En el pasado, había tenido muchas conversaciones sobre este tema con una de mis buenas amigas, que tomaba medicamentos para controlar el problema. Yo la había alentado a disfrutar cada cosa pequeña de la vida, y a estar agradecida por todo el bien que la rodeaba, en lugar de concentrarse en sus dificultades. "Cada mañana toma la decisión de sentirte feliz", recuerdo que le dije. Al pensar en esas conversaciones, tomé la decisión de empezar decididamente a ver todo el bien que había en mi propia vida, por más pequeño que fuera, y tratar de estar feliz, desde el momento en que me despertaba.
Esto pareció ayudarme un día o dos. Pero luego comencé otra semana sintiéndome aún como si estuviera haciendo un gran esfuerzo para sentirme contenta. Me empecé a desesperar. Parecía como que estaba atrapada en una niebla mental que me resultaba imposible disolver. Lo peor era que no lograba identificar por qué me estaba sintiendo de ese modo.

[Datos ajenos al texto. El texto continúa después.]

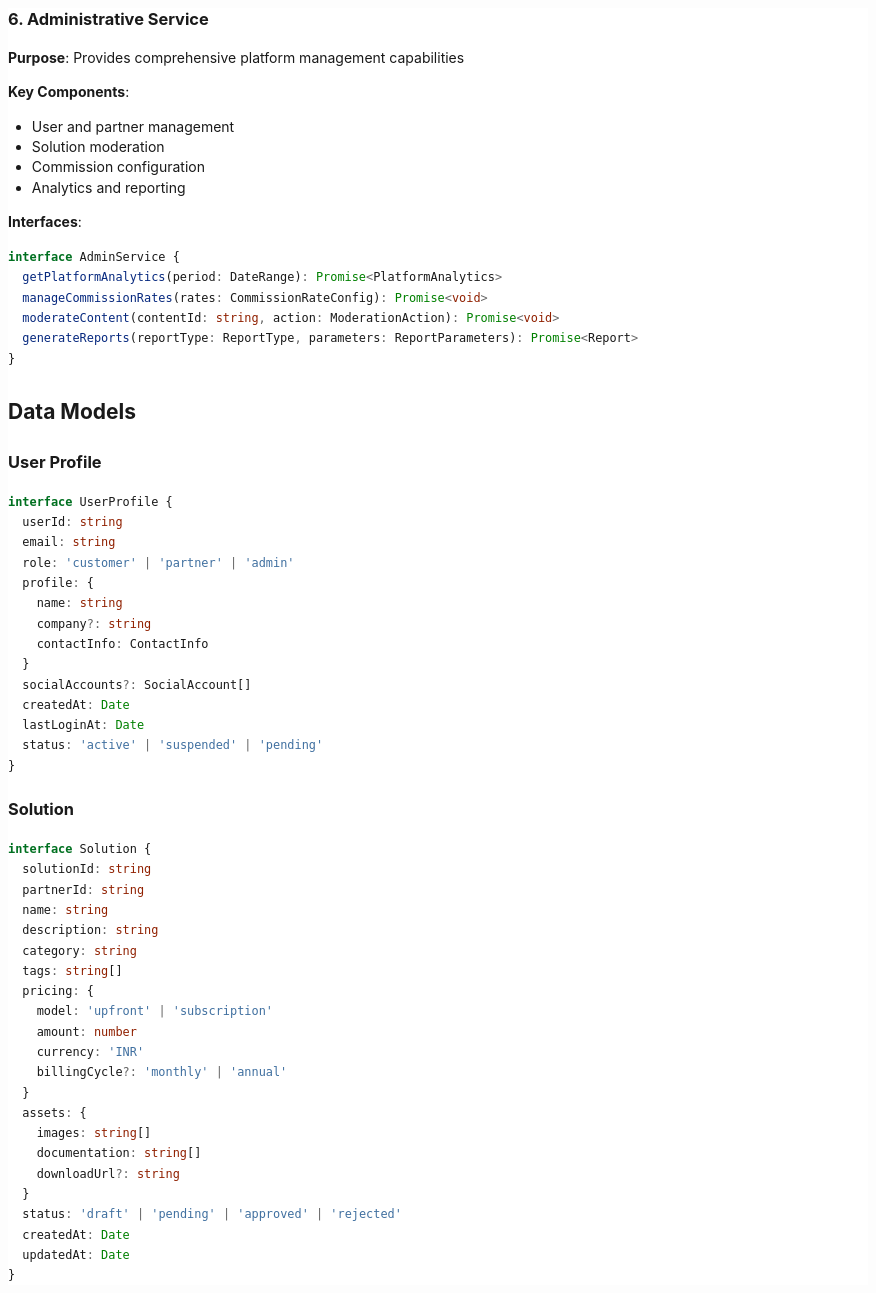 ### 6. Administrative Service

**Purpose**: Provides comprehensive platform management capabilities

**Key Components**:
- User and partner management
- Solution moderation
- Commission configuration
- Analytics and reporting

**Interfaces**:
```typescript
interface AdminService {
  getPlatformAnalytics(period: DateRange): Promise<PlatformAnalytics>
  manageCommissionRates(rates: CommissionRateConfig): Promise<void>
  moderateContent(contentId: string, action: ModerationAction): Promise<void>
  generateReports(reportType: ReportType, parameters: ReportParameters): Promise<Report>
}
```

## Data Models

### User Profile
```typescript
interface UserProfile {
  userId: string
  email: string
  role: 'customer' | 'partner' | 'admin'
  profile: {
    name: string
    company?: string
    contactInfo: ContactInfo
  }
  socialAccounts?: SocialAccount[]
  createdAt: Date
  lastLoginAt: Date
  status: 'active' | 'suspended' | 'pending'
}
```

### Solution
```typescript
interface Solution {
  solutionId: string
  partnerId: string
  name: string
  description: string
  category: string
  tags: string[]
  pricing: {
    model: 'upfront' | 'subscription'
    amount: number
    currency: 'INR'
    billingCycle?: 'monthly' | 'annual'
  }
  assets: {
    images: string[]
    documentation: string[]
    downloadUrl?: string
  }
  status: 'draft' | 'pending' | 'approved' | 'rejected'
  createdAt: Date
  updatedAt: Date
}
```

Un día gris, después de salir de clase, estaba sentada en el autobús de camino a casa, cuando de pronto descubrí lo que debía hacer. Sí, podía hablar con mis amigos sobre la manera en que me sentía, con la esperanza de llegar a la raíz del problema. Sí, podía hacer un esfuerzo para expresar gratitud por la vida con más frecuencia. Incluso me podía esforzar por ser feliz. Pero lo que realmente necesitaba era más que un pensamiento positivo. Necesitaba orar.
Había tenido muchas curaciones físicas mediante la oración, pero nunca antes había orado por un problema que parecía tan incierto. ¿Podía realmente orar por la depresión? Fue entonces cuando me di cuenta de que en esencia todos los problemas tienen un origen mental, y no había razón para no sanar de depresión orando de esta manera, como lo había hecho en tantas otras ocasiones en el pasado.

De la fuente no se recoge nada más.